(WORK ORDER) Your task is to transcribe the lines from the start of the data below through the line containing "### Performance Test Cases", inclusive, exactly as they stand and without the pictures.

(Source texts of formatted documents)
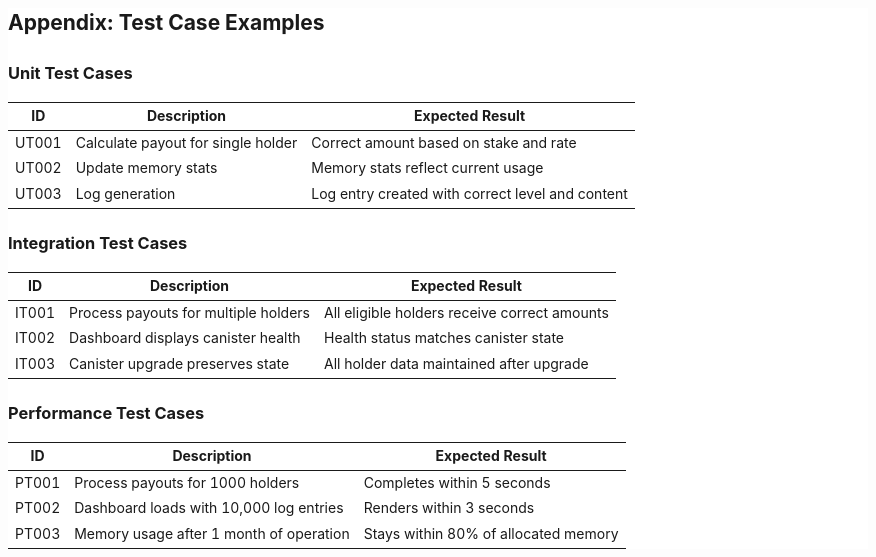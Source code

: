 ## Appendix: Test Case Examples

### Unit Test Cases

| ID | Description | Expected Result |
|----|-------------|-----------------|
| UT001 | Calculate payout for single holder | Correct amount based on stake and rate |
| UT002 | Update memory stats | Memory stats reflect current usage |
| UT003 | Log generation | Log entry created with correct level and content |

### Integration Test Cases

| ID | Description | Expected Result |
|----|-------------|-----------------|
| IT001 | Process payouts for multiple holders | All eligible holders receive correct amounts |
| IT002 | Dashboard displays canister health | Health status matches canister state |
| IT003 | Canister upgrade preserves state | All holder data maintained after upgrade |

### Performance Test Cases

| ID | Description | Expected Result |
|----|-------------|-----------------|
| PT001 | Process payouts for 1000 holders | Completes within 5 seconds |
| PT002 | Dashboard loads with 10,000 log entries | Renders within 3 seconds |
| PT003 | Memory usage after 1 month of operation | Stays within 80% of allocated memory | 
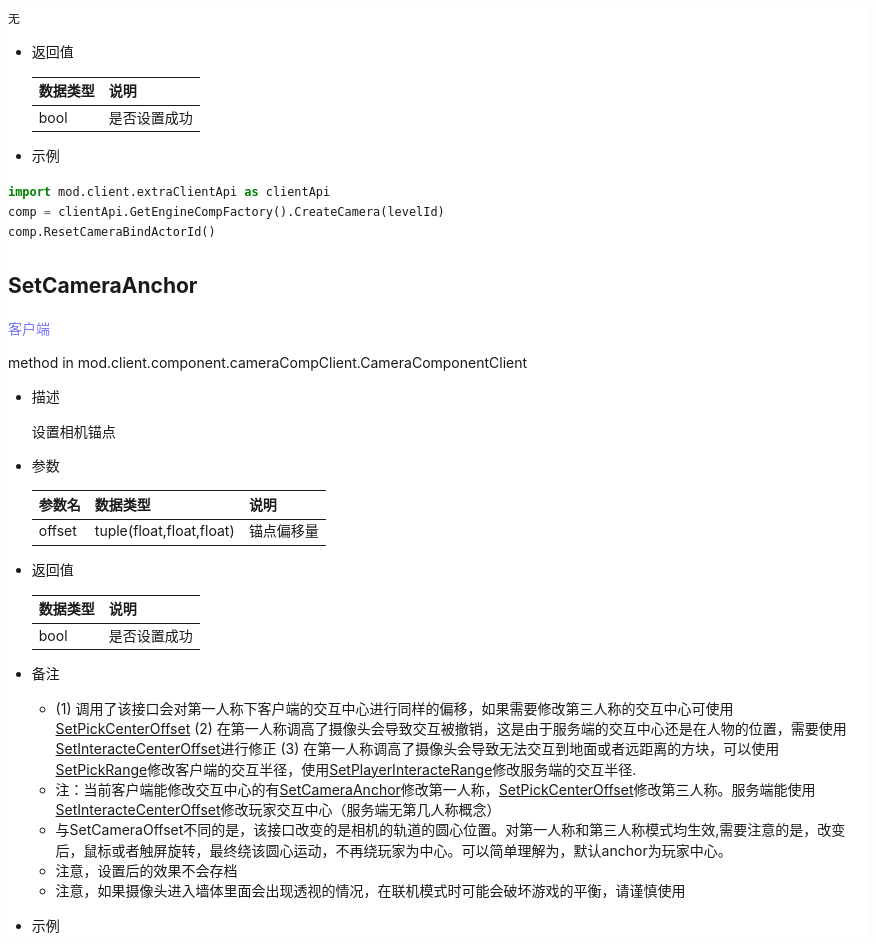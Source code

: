     无

- 返回值

    | <div style="width: 4em">数据类型</div> | 说明 |
    | :--- | :--- |
    | bool | 是否设置成功 |

- 示例

```python
import mod.client.extraClientApi as clientApi
comp = clientApi.GetEngineCompFactory().CreateCamera(levelId)
comp.ResetCameraBindActorId()
```



## SetCameraAnchor

<span style="display:inline;color:#7575f9">客户端</span>

method in mod.client.component.cameraCompClient.CameraComponentClient

- 描述

    设置相机锚点

- 参数

    | 参数名 | <div style="width: 4em">数据类型</div> | 说明 |
    | :--- | :--- | :--- |
    | offset | tuple(float,float,float) | 锚点偏移量 |

- 返回值

    | <div style="width: 4em">数据类型</div> | 说明 |
    | :--- | :--- |
    | bool | 是否设置成功 |

- 备注
    - (1) 调用了该接口会对第一人称下客户端的交互中心进行同样的偏移，如果需要修改第三人称的交互中心可使用[SetPickCenterOffset](./行为.md#setpickcenteroffset)
        (2) 在第一人称调高了摄像头会导致交互被撤销，这是由于服务端的交互中心还是在人物的位置，需要使用[SetInteracteCenterOffset](./行为.md#setinteractecenteroffset)进行修正
        (3) 在第一人称调高了摄像头会导致无法交互到地面或者远距离的方块，可以使用[SetPickRange](./行为.md#setpickrange)修改客户端的交互半径，使用[SetPlayerInteracteRange](./行为.md#setplayerinteracterange)修改服务端的交互半径.
    - 注：当前客户端能修改交互中心的有[SetCameraAnchor](#setcameraanchor)修改第一人称，[SetPickCenterOffset](./行为.md#setpickcenteroffset)修改第三人称。服务端能使用[SetInteracteCenterOffset](./行为.md#setinteractecenteroffset)修改玩家交互中心（服务端无第几人称概念）
    - 与SetCameraOffset不同的是，该接口改变的是相机的轨道的圆心位置。对第一人称和第三人称模式均生效,需要注意的是，改变后，鼠标或者触屏旋转，最终绕该圆心运动，不再绕玩家为中心。可以简单理解为，默认anchor为玩家中心。
    - 注意，设置后的效果不会存档
    - 注意，如果摄像头进入墙体里面会出现透视的情况，在联机模式时可能会破坏游戏的平衡，请谨慎使用

- 示例
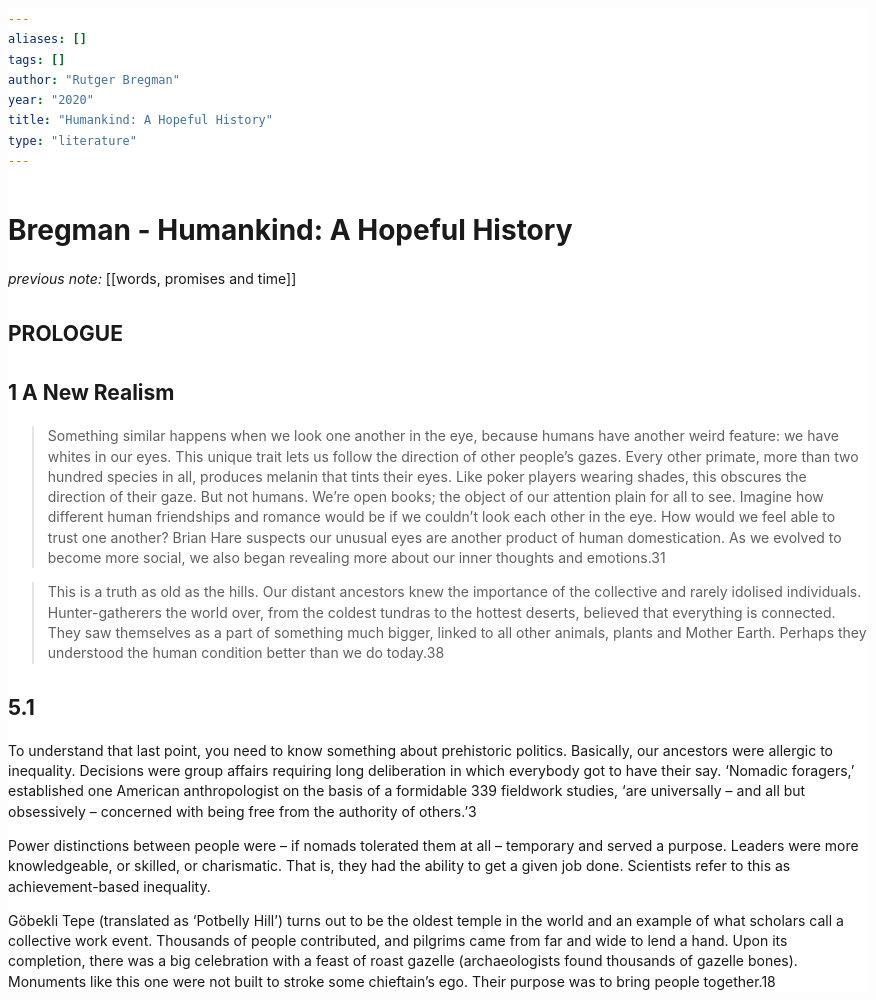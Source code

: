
 ```yaml
---
aliases: []
tags: []
author: "Rutger Bregman"
year: "2020"
title: "Humankind: A Hopeful History"
type: "literature"
---
```



# Bregman - Humankind: A Hopeful History

_previous note:_ [[words, promises and time]]

## PROLOGUE

## 1 A New Realism

> Something similar happens when we look one another in the eye, because humans have another weird feature: we have whites in our eyes. This unique trait lets us follow the direction of other people’s gazes. Every other primate, more than two hundred species in all, produces melanin that tints their eyes. Like poker players wearing shades, this obscures the direction of their gaze.
> But not humans. We’re open books; the object of our attention plain for all to see. Imagine how different human friendships and romance would be if we couldn’t look each other in the eye. How would we feel able to trust one another? Brian Hare suspects our unusual eyes are another product of human domestication. As we evolved to become more social, we also began revealing more about our inner thoughts and emotions.31

> This is a truth as old as the hills. Our distant ancestors knew the importance of the collective and rarely idolised individuals. Hunter-gatherers the world over, from the coldest tundras to the hottest deserts, believed that everything is connected. They saw themselves as a part of something much bigger, linked to all other animals, plants and Mother Earth. Perhaps they understood the human condition better than we do today.38

## 5.1

To understand that last point, you need to know something about prehistoric politics. Basically, our ancestors were allergic to inequality. Decisions were group affairs requiring long deliberation in which everybody got to have their say. ‘Nomadic foragers,’ established one American anthropologist on the basis of a formidable 339 fieldwork studies, ‘are universally – and all but obsessively – concerned with being free from the authority of others.’3


Power distinctions between people were – if nomads tolerated them at all – temporary and served a purpose. Leaders were more knowledgeable, or skilled, or charismatic. That is, they had the ability to get a given job done. Scientists refer to this as achievement-based inequality.

Göbekli Tepe (translated as ‘Potbelly Hill’) turns out to be the oldest temple in the world and an example of what scholars call a collective work event. Thousands of people contributed, and pilgrims came from far and wide to lend a hand. Upon its completion, there was a big celebration with a feast of roast gazelle (archaeologists found thousands of gazelle bones). Monuments like this one were not built to stroke some chieftain’s ego. Their purpose was to bring people together.18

(OUTPUT FOR THIS TASK)
Source code

: ## Appendix: Test Case Examples

### Unit Test Cases

| ID | Description | Expected Result |
|----|-------------|-----------------|
| UT001 | Calculate payout for single holder | Correct amount based on stake and rate |
| UT002 | Update memory stats | Memory stats reflect current usage |
| UT003 | Log generation | Log entry created with correct level and content |

### Integration Test Cases

| ID | Description | Expected Result |
|----|-------------|-----------------|
| IT001 | Process payouts for multiple holders | All eligible holders receive correct amounts |
| IT002 | Dashboard displays canister health | Health status matches canister state |
| IT003 | Canister upgrade preserves state | All holder data maintained after upgrade |

### Performance Test Cases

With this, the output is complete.